Os brasileiros Marquinhos (110.787 km) e Roberto Firmino (97.907 km) foram os que mais viajaram. Os jatos executivos contribuíram bastante para aumentar as pegadas de cada jogador.

Vince disse que o Forest Green aprendeu muitas lições que podem ser aproveitadas pelos times de países maiores, mas ele é pragmático sobre essa questão das viagens.

“Acho que é importante a gente não se preocupar com o que não é possível controlar. Devemos resolver aquilo que podemos. E os clubes podem fazer muito em relação ao transporte, energia e alimentação”, afirmou ele, que reconhece o potencial dos ônibus elétricos chineses para um futuro sustentável.

O estacionamento do Forest Green possui estações de recarga para carros elétricos. Além disso, o clube neutraliza o carbono emitido pelos torcedores que viajam para assistir os jogos através de um esquema de compensação que é embutido nos preços dos ingressos. O dinheiro arrecadado é reinvestido na mitigação de carbono em outros lugares.

EV charging stations at Forest Green
Pontos de carga para veículos elétricos na entrada do Forest Green Rovers (imagem: Chris Davey/ China Dialogue)

Vince afirma que a transição para uma economia mais limpa não precisa ser cara: “Você precisa comprar algumas coisas, como painéis solares… Mas depois você consegue economizar na conta de energia todos os anos, por 20 anos”, afirma ele. “É trocar o investimento de capital por despesas operacionais. É só um jeito diferente de ver as coisas”.

Urgência e resistência

Vince é um homem de negócios de muito sucesso com uma mensagem simples. Quando olhamos para o microcosmo do Forest Green Rovers, é nítido que uma transição verde parece iminente no mundo.

Então, por que ela ainda não aconteceu?

Vince acredita que “as empresas não querem fazer a mudança, o público é resistente às mudanças e os políticos não querem forçar uma grande mudança nos eleitores. Há resistência no sistema”.

“Muitas pessoas ainda não entenderam a urgência dessa questão. Ainda temos dez anos para acertar, mas, se não começarmos agora, as coisas vão ficar cada vez mais difíceis”, disse ele, referindo-se ao estudo histórico de 2018 publicado pelo Painel Intergovernamental sobre Mudanças Climáticas que exigia ações imediatas.

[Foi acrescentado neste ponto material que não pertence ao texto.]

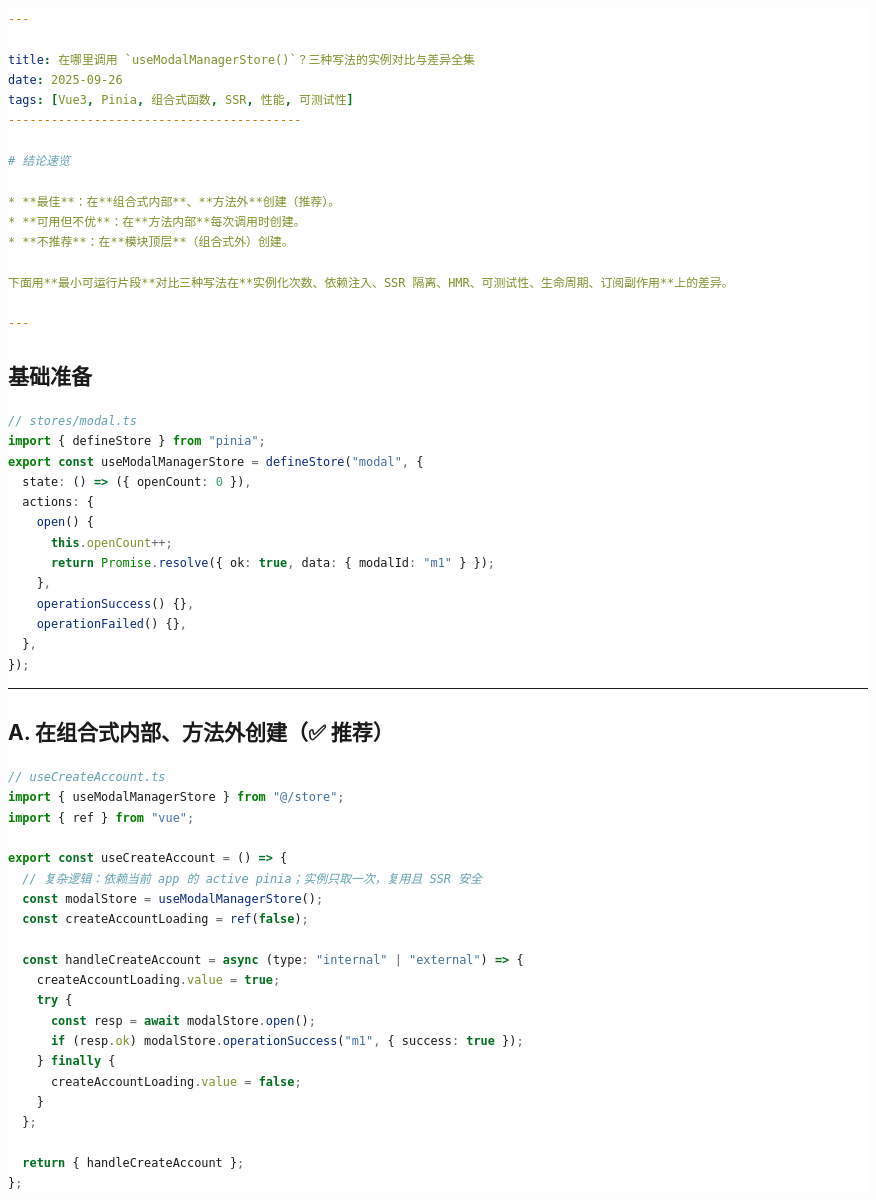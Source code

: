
 ```yaml
---

title: 在哪里调用 `useModalManagerStore()`？三种写法的实例对比与差异全集
date: 2025-09-26
tags: [Vue3, Pinia, 组合式函数, SSR, 性能, 可测试性]
-----------------------------------------

# 结论速览

* **最佳**：在**组合式内部**、**方法外**创建（推荐）。
* **可用但不优**：在**方法内部**每次调用时创建。
* **不推荐**：在**模块顶层**（组合式外）创建。

下面用**最小可运行片段**对比三种写法在**实例化次数、依赖注入、SSR 隔离、HMR、可测试性、生命周期、订阅副作用**上的差异。

---
```


## 基础准备

```ts
// stores/modal.ts
import { defineStore } from "pinia";
export const useModalManagerStore = defineStore("modal", {
  state: () => ({ openCount: 0 }),
  actions: {
    open() {
      this.openCount++;
      return Promise.resolve({ ok: true, data: { modalId: "m1" } });
    },
    operationSuccess() {},
    operationFailed() {},
  },
});
```

---

## A. 在**组合式内部、方法外**创建（✅ 推荐）

```ts
// useCreateAccount.ts
import { useModalManagerStore } from "@/store";
import { ref } from "vue";

export const useCreateAccount = () => {
  // 复杂逻辑：依赖当前 app 的 active pinia；实例只取一次，复用且 SSR 安全
  const modalStore = useModalManagerStore();
  const createAccountLoading = ref(false);

  const handleCreateAccount = async (type: "internal" | "external") => {
    createAccountLoading.value = true;
    try {
      const resp = await modalStore.open();
      if (resp.ok) modalStore.operationSuccess("m1", { success: true });
    } finally {
      createAccountLoading.value = false;
    }
  };

  return { handleCreateAccount };
};
```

Os esforços para reduzir as emissões de carbono no esporte e em outras áreas da cultura britânica, incluindo moda e festivais de música, estão “apenas começando”. O ideal seria que compartilhassem conhecimentos antes da realização da COP26, evento organizado pela ONU para discutir questões climáticas cruciais, disse Vince. O evento que aconteceria este ano em Glasgow foi adiado por causa da pandemia.

Ele conhece o processo. Vince esteve nas discussões de 1999 (COP4) na cidade japonesa de Quioto. Foi lá que surgiu o Protocolo de mesmo nome, tão atacado e vilipendiado. A mensagem dele para os líderes mundiais é simples e direta:

“Temos energia renovável. Temos a possibilidade de eletrificar o transporte e precisamos parar de consumir animais para consumir plantas. Se conseguirmos fazer isso, solucionaremos o problema”.